╭─ STORED DATA

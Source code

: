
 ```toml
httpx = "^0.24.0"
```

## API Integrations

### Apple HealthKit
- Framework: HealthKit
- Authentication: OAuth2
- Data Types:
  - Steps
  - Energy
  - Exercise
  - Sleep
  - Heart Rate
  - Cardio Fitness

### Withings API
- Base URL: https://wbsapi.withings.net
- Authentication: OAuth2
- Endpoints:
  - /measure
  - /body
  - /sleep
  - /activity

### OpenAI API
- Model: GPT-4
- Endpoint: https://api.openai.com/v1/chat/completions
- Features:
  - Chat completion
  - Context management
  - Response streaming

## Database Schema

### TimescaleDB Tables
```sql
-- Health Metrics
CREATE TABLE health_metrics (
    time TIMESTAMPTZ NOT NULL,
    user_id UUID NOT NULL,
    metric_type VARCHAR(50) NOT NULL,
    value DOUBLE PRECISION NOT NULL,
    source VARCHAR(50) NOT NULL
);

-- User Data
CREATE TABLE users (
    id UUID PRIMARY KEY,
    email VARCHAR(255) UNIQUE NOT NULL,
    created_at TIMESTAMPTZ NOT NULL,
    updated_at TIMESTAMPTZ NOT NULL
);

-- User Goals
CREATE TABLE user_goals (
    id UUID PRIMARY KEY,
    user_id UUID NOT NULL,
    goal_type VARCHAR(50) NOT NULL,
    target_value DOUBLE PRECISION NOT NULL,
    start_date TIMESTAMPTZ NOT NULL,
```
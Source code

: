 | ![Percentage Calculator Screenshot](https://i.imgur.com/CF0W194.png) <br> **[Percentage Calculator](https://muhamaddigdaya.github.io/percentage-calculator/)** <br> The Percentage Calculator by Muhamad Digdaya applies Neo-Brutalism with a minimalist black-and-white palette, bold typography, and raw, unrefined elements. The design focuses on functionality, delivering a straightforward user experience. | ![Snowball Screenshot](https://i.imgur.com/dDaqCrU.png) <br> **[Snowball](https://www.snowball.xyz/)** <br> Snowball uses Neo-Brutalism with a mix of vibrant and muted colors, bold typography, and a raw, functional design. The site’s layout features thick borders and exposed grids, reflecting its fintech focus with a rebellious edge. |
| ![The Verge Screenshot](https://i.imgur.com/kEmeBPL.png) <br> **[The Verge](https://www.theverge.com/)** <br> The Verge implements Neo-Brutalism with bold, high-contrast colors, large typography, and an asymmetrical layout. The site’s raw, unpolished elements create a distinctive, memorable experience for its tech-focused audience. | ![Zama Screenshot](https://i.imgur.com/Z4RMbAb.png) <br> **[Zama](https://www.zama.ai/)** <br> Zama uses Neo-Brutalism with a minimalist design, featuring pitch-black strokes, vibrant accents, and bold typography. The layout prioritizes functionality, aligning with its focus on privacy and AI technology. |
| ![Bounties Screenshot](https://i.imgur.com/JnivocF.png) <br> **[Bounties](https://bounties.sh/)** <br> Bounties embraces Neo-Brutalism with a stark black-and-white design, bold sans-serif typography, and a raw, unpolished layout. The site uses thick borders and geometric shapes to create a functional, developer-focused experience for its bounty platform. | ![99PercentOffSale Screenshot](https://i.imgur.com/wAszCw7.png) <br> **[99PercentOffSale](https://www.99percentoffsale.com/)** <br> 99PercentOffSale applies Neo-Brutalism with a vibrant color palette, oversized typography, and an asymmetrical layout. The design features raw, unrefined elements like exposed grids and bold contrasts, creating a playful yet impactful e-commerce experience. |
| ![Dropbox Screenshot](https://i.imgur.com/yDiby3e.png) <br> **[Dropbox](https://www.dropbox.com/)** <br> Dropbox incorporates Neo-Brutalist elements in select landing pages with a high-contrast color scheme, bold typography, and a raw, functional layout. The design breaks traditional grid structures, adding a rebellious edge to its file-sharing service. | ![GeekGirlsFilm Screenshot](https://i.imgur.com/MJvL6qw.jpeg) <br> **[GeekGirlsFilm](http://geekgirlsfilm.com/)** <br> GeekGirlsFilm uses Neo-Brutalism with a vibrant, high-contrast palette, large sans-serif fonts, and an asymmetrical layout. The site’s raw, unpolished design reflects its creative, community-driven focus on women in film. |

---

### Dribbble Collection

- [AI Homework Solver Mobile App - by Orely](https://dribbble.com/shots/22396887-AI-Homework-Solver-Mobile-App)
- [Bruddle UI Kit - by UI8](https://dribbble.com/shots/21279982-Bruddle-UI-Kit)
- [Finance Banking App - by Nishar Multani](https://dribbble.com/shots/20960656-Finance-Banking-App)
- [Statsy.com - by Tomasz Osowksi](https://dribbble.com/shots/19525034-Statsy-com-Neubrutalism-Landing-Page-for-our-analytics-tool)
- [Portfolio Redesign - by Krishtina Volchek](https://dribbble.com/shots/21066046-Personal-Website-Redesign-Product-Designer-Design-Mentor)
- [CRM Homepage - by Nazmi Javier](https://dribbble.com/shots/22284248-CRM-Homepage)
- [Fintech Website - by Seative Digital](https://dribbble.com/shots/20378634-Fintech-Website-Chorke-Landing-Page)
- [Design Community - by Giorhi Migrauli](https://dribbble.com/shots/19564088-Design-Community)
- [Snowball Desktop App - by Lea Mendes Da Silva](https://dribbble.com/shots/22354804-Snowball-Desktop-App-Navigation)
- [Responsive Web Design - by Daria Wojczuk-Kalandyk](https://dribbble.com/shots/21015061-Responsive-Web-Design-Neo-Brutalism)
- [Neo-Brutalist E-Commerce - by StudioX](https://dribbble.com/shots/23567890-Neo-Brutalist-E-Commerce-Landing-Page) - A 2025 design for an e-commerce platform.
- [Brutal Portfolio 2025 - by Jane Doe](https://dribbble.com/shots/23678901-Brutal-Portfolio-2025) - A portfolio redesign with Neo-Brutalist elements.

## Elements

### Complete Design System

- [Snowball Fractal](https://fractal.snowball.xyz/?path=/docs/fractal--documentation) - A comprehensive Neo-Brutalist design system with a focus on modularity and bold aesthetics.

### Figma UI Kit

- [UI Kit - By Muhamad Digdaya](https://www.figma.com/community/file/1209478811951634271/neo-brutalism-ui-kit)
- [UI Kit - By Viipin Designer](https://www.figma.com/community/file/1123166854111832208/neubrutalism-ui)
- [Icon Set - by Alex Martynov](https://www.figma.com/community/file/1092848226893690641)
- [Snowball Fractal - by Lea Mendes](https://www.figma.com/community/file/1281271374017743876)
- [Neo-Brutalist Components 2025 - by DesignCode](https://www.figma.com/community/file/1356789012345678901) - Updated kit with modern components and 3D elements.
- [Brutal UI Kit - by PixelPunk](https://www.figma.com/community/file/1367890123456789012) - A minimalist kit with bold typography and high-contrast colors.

╰─

DESCRIPTION OF THE TASK.
Copy out each entry exactly, leaving nothing out.

ANSWER SPACE.
Source code

:
 ```toml
httpx = "^0.24.0"
```

## API Integrations

### Apple HealthKit
- Framework: HealthKit
- Authentication: OAuth2
- Data Types:
  - Steps
  - Energy
  - Exercise
  - Sleep
  - Heart Rate
  - Cardio Fitness

### Withings API
- Base URL: https://wbsapi.withings.net
- Authentication: OAuth2
- Endpoints:
  - /measure
  - /body
  - /sleep
  - /activity

### OpenAI API
- Model: GPT-4
- Endpoint: https://api.openai.com/v1/chat/completions
- Features:
  - Chat completion
  - Context management
  - Response streaming

## Database Schema

### TimescaleDB Tables
```sql
-- Health Metrics
CREATE TABLE health_metrics (
    time TIMESTAMPTZ NOT NULL,
    user_id UUID NOT NULL,
    metric_type VARCHAR(50) NOT NULL,
    value DOUBLE PRECISION NOT NULL,
    source VARCHAR(50) NOT NULL
);

-- User Data
CREATE TABLE users (
    id UUID PRIMARY KEY,
    email VARCHAR(255) UNIQUE NOT NULL,
    created_at TIMESTAMPTZ NOT NULL,
    updated_at TIMESTAMPTZ NOT NULL
);

-- User Goals
CREATE TABLE user_goals (
    id UUID PRIMARY KEY,
    user_id UUID NOT NULL,
    goal_type VARCHAR(50) NOT NULL,
    target_value DOUBLE PRECISION NOT NULL,
    start_date TIMESTAMPTZ NOT NULL,
```
Source code

: | ![Percentage Calculator Screenshot](https://i.imgur.com/CF0W194.png) <br> **[Percentage Calculator](https://muhamaddigdaya.github.io/percentage-calculator/)** <br> The Percentage Calculator by Muhamad Digdaya applies Neo-Brutalism with a minimalist black-and-white palette, bold typography, and raw, unrefined elements. The design focuses on functionality, delivering a straightforward user experience. | ![Snowball Screenshot](https://i.imgur.com/dDaqCrU.png) <br> **[Snowball](https://www.snowball.xyz/)** <br> Snowball uses Neo-Brutalism with a mix of vibrant and muted colors, bold typography, and a raw, functional design. The site’s layout features thick borders and exposed grids, reflecting its fintech focus with a rebellious edge. |
| ![The Verge Screenshot](https://i.imgur.com/kEmeBPL.png) <br> **[The Verge](https://www.theverge.com/)** <br> The Verge implements Neo-Brutalism with bold, high-contrast colors, large typography, and an asymmetrical layout. The site’s raw, unpolished elements create a distinctive, memorable experience for its tech-focused audience. | ![Zama Screenshot](https://i.imgur.com/Z4RMbAb.png) <br> **[Zama](https://www.zama.ai/)** <br> Zama uses Neo-Brutalism with a minimalist design, featuring pitch-black strokes, vibrant accents, and bold typography. The layout prioritizes functionality, aligning with its focus on privacy and AI technology. |
| ![Bounties Screenshot](https://i.imgur.com/JnivocF.png) <br> **[Bounties](https://bounties.sh/)** <br> Bounties embraces Neo-Brutalism with a stark black-and-white design, bold sans-serif typography, and a raw, unpolished layout. The site uses thick borders and geometric shapes to create a functional, developer-focused experience for its bounty platform. | ![99PercentOffSale Screenshot](https://i.imgur.com/wAszCw7.png) <br> **[99PercentOffSale](https://www.99percentoffsale.com/)** <br> 99PercentOffSale applies Neo-Brutalism with a vibrant color palette, oversized typography, and an asymmetrical layout. The design features raw, unrefined elements like exposed grids and bold contrasts, creating a playful yet impactful e-commerce experience. |
| ![Dropbox Screenshot](https://i.imgur.com/yDiby3e.png) <br> **[Dropbox](https://www.dropbox.com/)** <br> Dropbox incorporates Neo-Brutalist elements in select landing pages with a high-contrast color scheme, bold typography, and a raw, functional layout. The design breaks traditional grid structures, adding a rebellious edge to its file-sharing service. | ![GeekGirlsFilm Screenshot](https://i.imgur.com/MJvL6qw.jpeg) <br> **[GeekGirlsFilm](http://geekgirlsfilm.com/)** <br> GeekGirlsFilm uses Neo-Brutalism with a vibrant, high-contrast palette, large sans-serif fonts, and an asymmetrical layout. The site’s raw, unpolished design reflects its creative, community-driven focus on women in film. |

---

### Dribbble Collection

- [AI Homework Solver Mobile App - by Orely](https://dribbble.com/shots/22396887-AI-Homework-Solver-Mobile-App)
- [Bruddle UI Kit - by UI8](https://dribbble.com/shots/21279982-Bruddle-UI-Kit)
- [Finance Banking App - by Nishar Multani](https://dribbble.com/shots/20960656-Finance-Banking-App)
- [Statsy.com - by Tomasz Osowksi](https://dribbble.com/shots/19525034-Statsy-com-Neubrutalism-Landing-Page-for-our-analytics-tool)
- [Portfolio Redesign - by Krishtina Volchek](https://dribbble.com/shots/21066046-Personal-Website-Redesign-Product-Designer-Design-Mentor)
- [CRM Homepage - by Nazmi Javier](https://dribbble.com/shots/22284248-CRM-Homepage)
- [Fintech Website - by Seative Digital](https://dribbble.com/shots/20378634-Fintech-Website-Chorke-Landing-Page)
- [Design Community - by Giorhi Migrauli](https://dribbble.com/shots/19564088-Design-Community)
- [Snowball Desktop App - by Lea Mendes Da Silva](https://dribbble.com/shots/22354804-Snowball-Desktop-App-Navigation)
- [Responsive Web Design - by Daria Wojczuk-Kalandyk](https://dribbble.com/shots/21015061-Responsive-Web-Design-Neo-Brutalism)
- [Neo-Brutalist E-Commerce - by StudioX](https://dribbble.com/shots/23567890-Neo-Brutalist-E-Commerce-Landing-Page) - A 2025 design for an e-commerce platform.
- [Brutal Portfolio 2025 - by Jane Doe](https://dribbble.com/shots/23678901-Brutal-Portfolio-2025) - A portfolio redesign with Neo-Brutalist elements.

## Elements

### Complete Design System

- [Snowball Fractal](https://fractal.snowball.xyz/?path=/docs/fractal--documentation) - A comprehensive Neo-Brutalist design system with a focus on modularity and bold aesthetics.

### Figma UI Kit

- [UI Kit - By Muhamad Digdaya](https://www.figma.com/community/file/1209478811951634271/neo-brutalism-ui-kit)
- [UI Kit - By Viipin Designer](https://www.figma.com/community/file/1123166854111832208/neubrutalism-ui)
- [Icon Set - by Alex Martynov](https://www.figma.com/community/file/1092848226893690641)
- [Snowball Fractal - by Lea Mendes](https://www.figma.com/community/file/1281271374017743876)
- [Neo-Brutalist Components 2025 - by DesignCode](https://www.figma.com/community/file/1356789012345678901) - Updated kit with modern components and 3D elements.
- [Brutal UI Kit - by PixelPunk](https://www.figma.com/community/file/1367890123456789012) - A minimalist kit with bold typography and high-contrast colors.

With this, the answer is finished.